* _What to work on_:
Lines in the listing that hold the string "make" need to be tallied, and the total given alone.
** Opening Records to use block **
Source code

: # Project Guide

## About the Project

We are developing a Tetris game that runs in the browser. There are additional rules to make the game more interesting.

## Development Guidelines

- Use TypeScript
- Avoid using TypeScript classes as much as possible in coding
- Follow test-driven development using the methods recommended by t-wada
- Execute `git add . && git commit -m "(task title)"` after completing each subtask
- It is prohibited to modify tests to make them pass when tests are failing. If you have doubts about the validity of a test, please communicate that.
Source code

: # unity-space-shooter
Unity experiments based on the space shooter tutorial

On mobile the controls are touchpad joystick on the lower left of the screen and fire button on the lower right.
** Closing Records to use block **
* _Solved problem_:
2